Чередование строф можно потом изменить... Но что будет впереди, в начале этих строк, и во что это выльется в конце — он ещё не знал. Мелькнула строчка, как прозрачное облако, мимолётно, не оставив даже тени. Но он её уловил скорее чутким слухом, чем сознанием, подобно обрывку песни, прилетевшей издалека: «Крестясь на берег и стога». «На берег» — тоже не точно, берег не храм.
Копны и стога чем-то напоминают часовни, церкви; храмы. Да! «...Молясь на копны и стога».
Есенин потёр руки, радостно улыбаясь: заключительная строка есть. Середина стиха есть, слова не стёртые, слава Богу!

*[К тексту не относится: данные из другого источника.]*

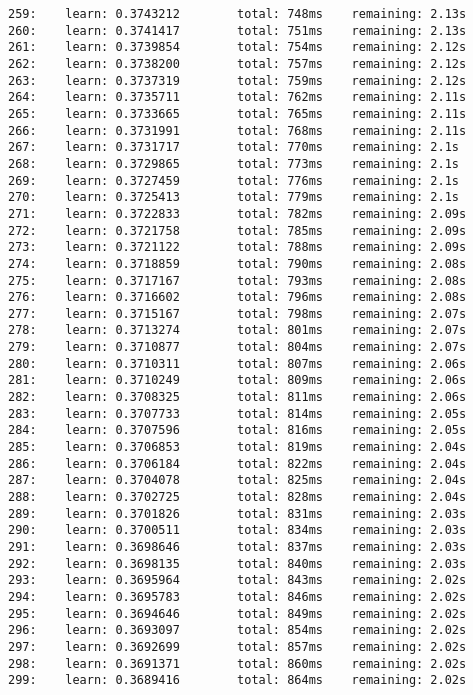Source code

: \documentclass[11pt]{article}
\begin{document}
\begin{Verbatim}[commandchars=\\\{\}]
259:    learn: 0.3743212        total: 748ms    remaining: 2.13s
260:    learn: 0.3741417        total: 751ms    remaining: 2.13s
261:    learn: 0.3739854        total: 754ms    remaining: 2.12s
262:    learn: 0.3738200        total: 757ms    remaining: 2.12s
263:    learn: 0.3737319        total: 759ms    remaining: 2.12s
264:    learn: 0.3735711        total: 762ms    remaining: 2.11s
265:    learn: 0.3733665        total: 765ms    remaining: 2.11s
266:    learn: 0.3731991        total: 768ms    remaining: 2.11s
267:    learn: 0.3731717        total: 770ms    remaining: 2.1s
268:    learn: 0.3729865        total: 773ms    remaining: 2.1s
269:    learn: 0.3727459        total: 776ms    remaining: 2.1s
270:    learn: 0.3725413        total: 779ms    remaining: 2.1s
271:    learn: 0.3722833        total: 782ms    remaining: 2.09s
272:    learn: 0.3721758        total: 785ms    remaining: 2.09s
273:    learn: 0.3721122        total: 788ms    remaining: 2.09s
274:    learn: 0.3718859        total: 790ms    remaining: 2.08s
275:    learn: 0.3717167        total: 793ms    remaining: 2.08s
276:    learn: 0.3716602        total: 796ms    remaining: 2.08s
277:    learn: 0.3715167        total: 798ms    remaining: 2.07s
278:    learn: 0.3713274        total: 801ms    remaining: 2.07s
279:    learn: 0.3710877        total: 804ms    remaining: 2.07s
280:    learn: 0.3710311        total: 807ms    remaining: 2.06s
281:    learn: 0.3710249        total: 809ms    remaining: 2.06s
282:    learn: 0.3708325        total: 811ms    remaining: 2.06s
283:    learn: 0.3707733        total: 814ms    remaining: 2.05s
284:    learn: 0.3707596        total: 816ms    remaining: 2.05s
285:    learn: 0.3706853        total: 819ms    remaining: 2.04s
286:    learn: 0.3706184        total: 822ms    remaining: 2.04s
287:    learn: 0.3704078        total: 825ms    remaining: 2.04s
288:    learn: 0.3702725        total: 828ms    remaining: 2.04s
289:    learn: 0.3701826        total: 831ms    remaining: 2.03s
290:    learn: 0.3700511        total: 834ms    remaining: 2.03s
291:    learn: 0.3698646        total: 837ms    remaining: 2.03s
292:    learn: 0.3698135        total: 840ms    remaining: 2.03s
293:    learn: 0.3695964        total: 843ms    remaining: 2.02s
294:    learn: 0.3695783        total: 846ms    remaining: 2.02s
295:    learn: 0.3694646        total: 849ms    remaining: 2.02s
296:    learn: 0.3693097        total: 854ms    remaining: 2.02s
297:    learn: 0.3692699        total: 857ms    remaining: 2.02s
298:    learn: 0.3691371        total: 860ms    remaining: 2.02s
299:    learn: 0.3689416        total: 864ms    remaining: 2.02s

\end{Verbatim}
\end{document}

Погоди, перед строкой «Хочу концы земли измерить...» надо поставить вот это. Отыскал в бумагах нужную четвертушку листа, разобрал нацарапанное в потёмках: «Туда, где льётся по равнинам берёзовое молоко...» Неясно, словно сквозь туман, проступало всё стихотворение, уже угадывалась его стройность, законченность... Знакомый трепет улёгся. Грудь заполнила радость — не продохнуть. Слова ложились на бумагу без усилий, чёткие, буквы ещё не стояли отдельно друг от друга, как одинокие избы на выселках, они ещё цеплялись руками по-хороводному:
Счастлив, кто в радости убогой,
Живя без друга и врага,
Пройдёт просёлочной дорогой,
Молясь на копны и стога...
Ах, если бы всегда было так легко и так, в сущности, просто — села птица на ветку и запела: бесхитростно и звонко плела свой узор... Нет, это — только начало. Мучительные раздумья, отчаяния, взлёты, падения, поиски, находки, потери. Всё это — он знал — ждёт его впереди.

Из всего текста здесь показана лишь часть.